Okay, so where's the "boundless energy" I'm supposed to be feeling after three months of clean eating? I'm more fatigued than ever before, to the point I've had to take extra rest days from the gym. Seven hours of sleep each night, and I am worn out. I took a three hour nap after work today instead of going to the gym and I'm about to go to sleep again.
It leaves me with a lot of questions.
Is this just the second stage of what happened to me twenty years ago when diabetes hit me as a strong and lean young woman? I felt my energy drain away when it happened.
Surely this isn't part of female aging. Constant exhaustion despite good exercise and healthy eating is NOT part of a gradual change of hormone balance.
Am I really going to have to eat more? I feel stuffed as it is. It seems like I'm always eating and I still come in under 1500 calories a day. It isn't like I'm losing weight.
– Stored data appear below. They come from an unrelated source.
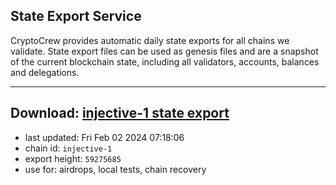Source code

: ## State Export Service
CryptoCrew provides automatic daily state exports for all chains we validate. State export files can be used as genesis files and are a snapshot of the current blockchain state, including all validators, accounts, balances and delegations.

---
**Download: [injective-1 state export](https://dl.ccvalidators.com/SERVICE/injective/injective-1_export_59275685.json)**
---

- last updated: Fri Feb 02 2024 07:18:06
- chain id: `injective-1`
- export height: `59275685`
- use for: airdrops, local tests, chain recovery
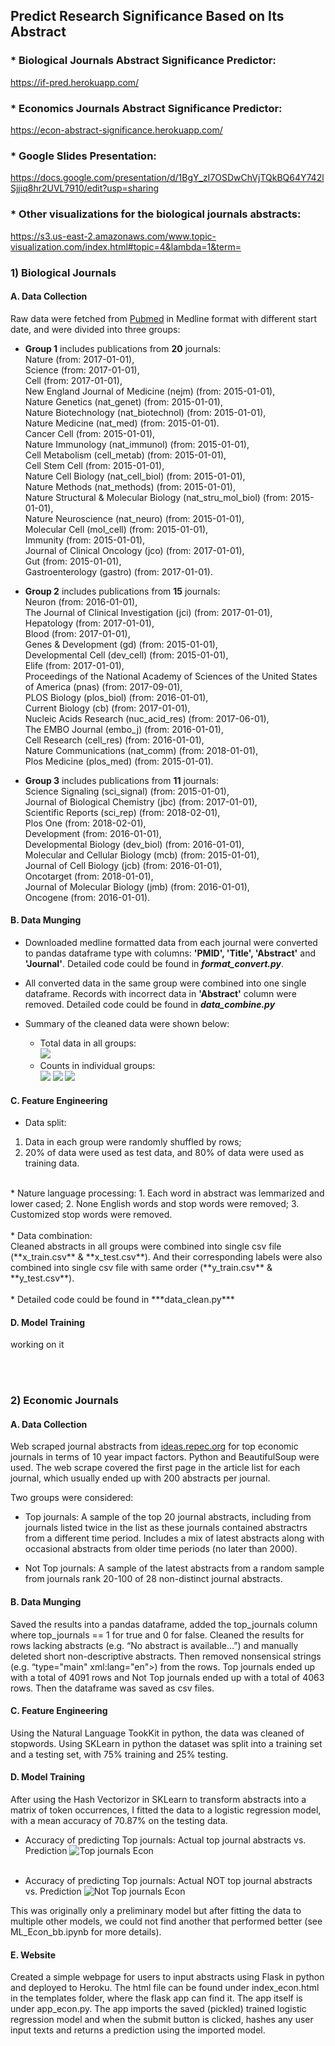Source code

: ## **Predict Research Significance Based on Its Abstract**

### * Biological Journals Abstract Significance Predictor: 
https://if-pred.herokuapp.com/
### * Economics Journals Abstract Significance Predictor: 
https://econ-abstract-significance.herokuapp.com/
### * Google Slides Presentation:
https://docs.google.com/presentation/d/1BgY_zI7OSDwChVjTQkBQ64Y742lSjjiq8hr2UVL7910/edit?usp=sharing
### * Other visualizations for the biological journals abstracts:
https://s3.us-east-2.amazonaws.com/www.topic-visualization.com/index.html#topic=4&lambda=1&term=

### **1) Biological Journals**
#### A. Data Collection  
Raw data were fetched from [Pubmed](https://www.ncbi.nlm.nih.gov/pubmed/) in Medline format with different start date, and were divided into three groups:  
  * **Group 1** includes publications from **20** journals:  
  Nature (from: 2017-01-01),<br>Science (from: 2017-01-01),<br>Cell (from: 2017-01-01),<br>New England Journal of Medicine (nejm) (from: 2015-01-01),<br>Nature Genetics (nat_genet) (from: 2015-01-01),<br>Nature Biotechnology (nat_biotechnol) (from: 2015-01-01),<br>Nature Medicine (nat_med) (from: 2015-01-01).<br>
  Cancer Cell (from: 2015-01-01),<br>
Nature Immunology (nat_immunol) (from: 2015-01-01),<br>
Cell Metabolism (cell_metab) (from: 2015-01-01),<br>
Cell Stem Cell (from: 2015-01-01),<br>
Nature Cell Biology (nat_cell_biol) (from: 2015-01-01),<br>Nature Methods (nat_methods) (from: 2015-01-01),<br>Nature Structural & Molecular Biology (nat_stru_mol_biol) (from: 2015-01-01),<br>Nature Neuroscience (nat_neuro) (from: 2015-01-01),<br>
Molecular Cell (mol_cell) (from: 2015-01-01),<br>Immunity (from: 2015-01-01),<br>Journal of Clinical Oncology (jco) (from: 2017-01-01),<br>Gut (from: 2015-01-01),<br>Gastroenterology (gastro) (from: 2017-01-01).<br>

* **Group 2** includes publications from **15** journals: <br>
Neuron (from: 2016-01-01),<br>The Journal of Clinical Investigation (jci) (from: 2017-01-01),<br>Hepatology (from: 2017-01-01),<br>Blood (from: 2017-01-01),<br>Genes & Development (gd) (from: 2015-01-01),<br>Developmental Cell (dev_cell) (from: 2015-01-01),<br>Elife (from: 2017-01-01),<br>Proceedings of the National Academy of Sciences of the United States of America (pnas) (from: 2017-09-01),<br>PLOS Biology (plos_biol) (from: 2016-01-01),<br>Current Biology (cb) (from: 2017-01-01),<br>Nucleic Acids Research (nuc_acid_res) (from: 2017-06-01),<br>The EMBO Journal (embo_j) (from: 2016-01-01),<br>Cell Research (cell_res) (from: 2016-01-01),<br>Nature Communications (nat_comm) (from: 2018-01-01),<br>Plos Medicine (plos_med) (from: 2015-01-01).

* **Group 3** includes publications from **11** journals: <br>
Science Signaling (sci_signal) (from: 2015-01-01),<br>Journal of Biological Chemistry (jbc) (from: 2017-01-01),<br>Scientific Reports (sci_rep) (from: 2018-02-01),<br>Plos One (from: 2018-02-01),<br>Development (from: 2016-01-01),<br>Developmental Biology (dev_biol) (from: 2016-01-01),<br>Molecular and Cellular Biology (mcb) (from: 2015-01-01),<br>Journal of Cell Biology (jcb) (from: 2016-01-01),<br>
Oncotarget (from: 2018-01-01),<br>Journal of Molecular Biology (jmb) (from: 2016-01-01),<br>Oncogene (from: 2016-01-01).


#### B. Data Munging
* Downloaded medline formatted data from each journal were converted to pandas dataframe type with columns: **'PMID', 'Title', 'Abstract'** and **'Journal'**. Detailed code could be found in ***format_convert.py***.<br>

* All converted data in the same group were combined into one single dataframe. Records with incorrect data in **'Abstract'** column were removed. Detailed code could be found in ***data_combine.py***<br>

* Summary of the cleaned data were shown below:<br>
    * Total data in all groups:<br>
    ![](total_count.jpg)<br>
    * Counts in individual groups:<br>
    ![](group_1_counts.jpg)
    ![](group_2_counts.jpg)
    ![](group_3_counts.jpg)<br>

#### C. Feature Engineering
* Data split:
 1. Data in each group were randomly shuffled by rows;
 2. 20% of data were used as test data, and 80% of data were used as training data.<br>
 <br>
* Nature language processing:
 1. Each word in abstract was lemmarized and lower cased;
 2. None English words and stop words were removed;
 3. Customized stop words were removed.<br>
 <br>
* Data combination:<br>
    Cleaned abstracts in all groups were combined into single csv file (**x_train.csv** & **x_test.csv**). And their corresponding labels were also combined into single csv file with same order (**y_train.csv** & **y_test.csv**).   <br>
    <br>
* Detailed code could be found in ***data_clean.py***

#### D. Model Training
working on it

<br>
<br>

### **2) Economic Journals**
#### A. Data Collection  
Web scraped journal abstracts from [ideas.repec.org](https://ideas.repec.org/top/top.journals.simple10.html) 
for top economic journals in terms of 10 year impact factors. Python and BeautifulSoup were used. 
The web scrape covered the first page in the article list for 
each journal, which usually ended up with 200 abstracts per journal. 

Two groups were considered: 

* Top journals: A sample of the top 20 journal abstracts, including from journals listed twice in the list 
    as these journals contained abstractrs from a different time period. Includes a mix of latest abstracts along with occasional abstracts 
    from older time periods (no later than 2000).

* Not Top journals: A sample of the latest abstracts from a random sample from journals rank 20-100 of 28 non-distinct journal abstracts. 

#### B. Data Munging
Saved the results into a pandas dataframe, added the top_journals column where top_journals == 1 for true and 0 for false. 
Cleaned the results for rows lacking abstracts (e.g. “No abstract is available…”) and manually deleted short non-descriptive abstracts. Then 
removed nonsensical strings (e.g. “type="main" xml:lang="en">) from the rows. 
Top journals ended up with a total of 4091 rows and Not Top journals ended up with a total of 4063 rows. 
Then the dataframe was saved as csv files. 

#### C. Feature Engineering
Using the Natural Language TookKit in python, the data was cleaned of stopwords.
Using SKLearn in python the dataset was split into a training set and a testing set, with 75% training and 25% testing.


#### D. Model Training
After using the Hash Vectorizor in SKLearn to transform abstracts into a matrix of token occurrences, I fitted the data to a logistic regression model, with a mean accuracy of 70.87% on the testing data. 

* Accuracy of predicting Top journals: Actual top journal abstracts vs. Prediction
![Top journals Econ](raw_data_econ/Top_econ.png)<br><br>

* Accuracy of predicting Top journals: Actual NOT top journal abstracts vs. Prediction
![Not Top journals Econ](raw_data_econ/NotTop_econ.png)<br>

This was originally only a preliminary model but after fitting the data to multiple other models, we could not find another that performed better (see ML_Econ_bb.ipynb for more details).

#### E. Website
Created a simple webpage for users to input abstracts using Flask in python and deployed to Heroku. The html file can be found under index_econ.html in the templates folder, where the flask app can find it. The app itself is under app_econ.py. The app imports the saved (pickled) trained logistic regression model and when the submit button is clicked, hashes any user input texts and returns a prediction using the imported model.  
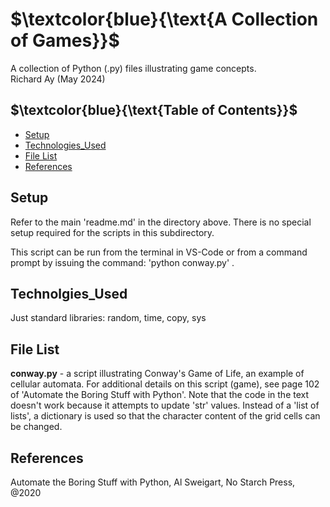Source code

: # $`\textcolor{blue}{\text{A Collection of Games}}`$
A collection of Python (.py) files illustrating  game concepts.  
Richard Ay (May 2024)

## $`\textcolor{blue}{\text{Table of Contents}}`$  
* [Setup](#setup)
* [Technologies_Used](#technolgies_used)
* [File List](#file-list)
* [References](#references)


## Setup
Refer to the main 'readme.md' in the directory above.  There is no special setup required for
the scripts in this subdirectory.  

This script can be run from the terminal in VS-Code or from a command prompt by issuing 
the command:  'python conway.py' .  


## Technolgies_Used
Just standard libraries: random, time, copy, sys


## File List
**conway.py**  - a script illustrating Conway's Game of Life, an example of cellular automata.  For 
                 additional details on this script (game), see page 102 of 'Automate the Boring Stuff
                 with Python'.  Note that the code in the text doesn't work because it attempts to
                 update 'str' values.  Instead of a 'list of lists', a dictionary is used so that
                 the character content of the grid cells can be changed.


## References   
Automate the Boring Stuff with Python, Al Sweigart, No Starch Press, @2020                

 
 

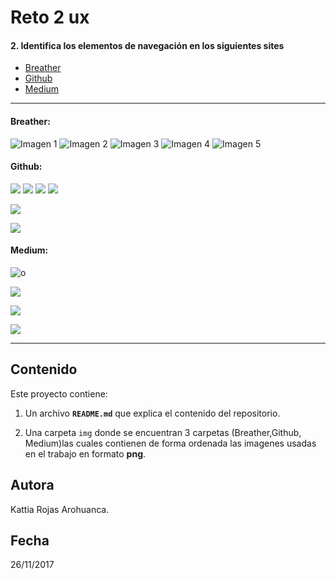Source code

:# Reto 2 ux

#### 2. Identifica los elementos de navegación en los siguientes sites

* [Breather](https://breather.com)
* [Github](https://github.com)
* [Medium](Medium)
___
#### Breather:
![Imagen 1][1]  ![Imagen 2][2] ![Imagen 3][3] ![Imagen 4][4] ![Imagen 5][5]


[1]: img/Breather/Navglobal.png
[2]: img/Breather/Navfacetada.png
[3]: img/Breather/Navfacetada2.png
[4]: img/Breather/NavinLine.png
[5]: img/Breather/NavFiltrada.png

#### Github:
![](img/Github/Navglobal.png)
![](img/Github/Navfacetada.png)
![](img/Github/Navfacetada2.png)
![](img/Github/NavInline.png)

![](img/Github/Navlocal.png)

![](img/Github/Navfiltrada.png)

#### Medium:
![o](img/Medium/navglobal.png)

![](img/Medium/navlocal.png)

![](img/Medium/navinline.png)

![](img/Medium/navcontextual.png)

___
## Contenido

Este proyecto contiene:

1. Un archivo  **`README.md`** que explica el contenido del repositorio.

2. Una carpeta `img` donde se encuentran 3 carpetas (Breather,Github, Medium)las cuales contienen de forma ordenada las imagenes usadas en el trabajo en formato **png**.

## Autora
Kattia Rojas Arohuanca.

## Fecha
26/11/2017
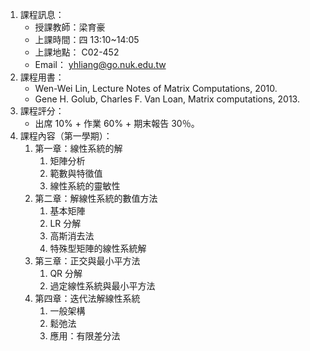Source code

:1. 課程訊息：
   - 授課教師：梁育豪
   - 上課時間：四 13:10~14:05
   - 上課地點： C02-452
   - Email： yhliang@go.nuk.edu.tw
2. 課程用書：
   - Wen-Wei Lin, Lecture Notes of Matrix Computations, 2010.
   - Gene H. Golub, Charles F. Van Loan, Matrix computations, 2013.
3. 課程評分：
   - 出席 10% + 作業 60% + 期末報告 30％。
4. 課程內容（第一學期）：
     1. 第一章：線性系統的解
        1. 矩陣分析
        2. 範數與特徵值
        3. 線性系統的靈敏性
     3. 第二章：解線性系統的數值方法
        1. 基本矩陣
        2. LR 分解
        3. 高斯消去法
        4. 特殊型矩陣的線性系統解
     5. 第三章：正交與最小平方法
        1. QR 分解
        2. 過定線性系統與最小平方法
     7. 第四章：迭代法解線性系統
        1. 一般架構
        2. 鬆弛法
        3. 應用：有限差分法
   
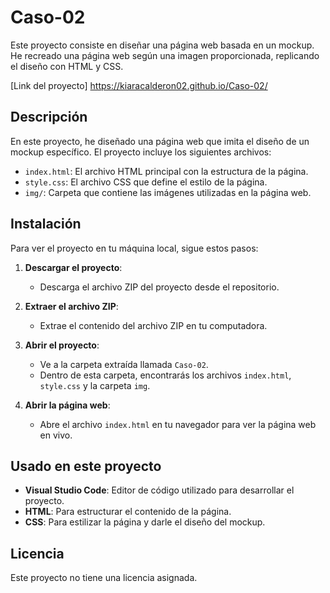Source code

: # Caso-02

Este proyecto consiste en diseñar una página web basada en un mockup. He recreado una página web según una imagen proporcionada, replicando el diseño con HTML y CSS.

[Link del proyecto] https://kiaracalderon02.github.io/Caso-02/

## Descripción

En este proyecto, he diseñado una página web que imita el diseño de un mockup específico. El proyecto incluye los siguientes archivos:

- `index.html`: El archivo HTML principal con la estructura de la página.
- `style.css`: El archivo CSS que define el estilo de la página.
- `img/`: Carpeta que contiene las imágenes utilizadas en la página web.

## Instalación

Para ver el proyecto en tu máquina local, sigue estos pasos:

1. **Descargar el proyecto**:
   - Descarga el archivo ZIP del proyecto desde el repositorio.
   
2. **Extraer el archivo ZIP**:
   - Extrae el contenido del archivo ZIP en tu computadora.

3. **Abrir el proyecto**:
   - Ve a la carpeta extraída llamada `Caso-02`.
   - Dentro de esta carpeta, encontrarás los archivos `index.html`, `style.css` y la carpeta `img`.

4. **Abrir la página web**:
   - Abre el archivo `index.html` en tu navegador para ver la página web en vivo.

## Usado en este proyecto

- **Visual Studio Code**: Editor de código utilizado para desarrollar el proyecto.
- **HTML**: Para estructurar el contenido de la página.
- **CSS**: Para estilizar la página y darle el diseño del mockup.

## Licencia

Este proyecto no tiene una licencia asignada.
There is a voice whispering that something's wrong under the surface that's unrelated to anything else. Well, it took nine years of pestering for my doctor to listen to me and give me a glucose tolerance test, which I failed.
(Not the only doctor I asked to test me when hypoglycemia started happening. I suppose a more dramatic event would have impressed them, like going into a diabetic coma behind the wheel of my car?)
See? I was right all along. Though I rarely run to a doctor for help, I do pay attention to how I'm feeling.
I don't waste time in a doctor's office for a sniffly nose four times a year when my allergies stir up. But if it settles into my lungs, I will go. I just believe my body should try to work out its own problems with proper nutrition and exercise, if at all possible. What doesn't kill you makes you stronger, eh? :)
Still, what would I tell a doctor if I went? I'm tired all the time and I shouldn't be? I wouldn't know what to say, other than my joints all hurt, and that might be because of my shoes. (I've modified my new shoes, by the way. More on that later.)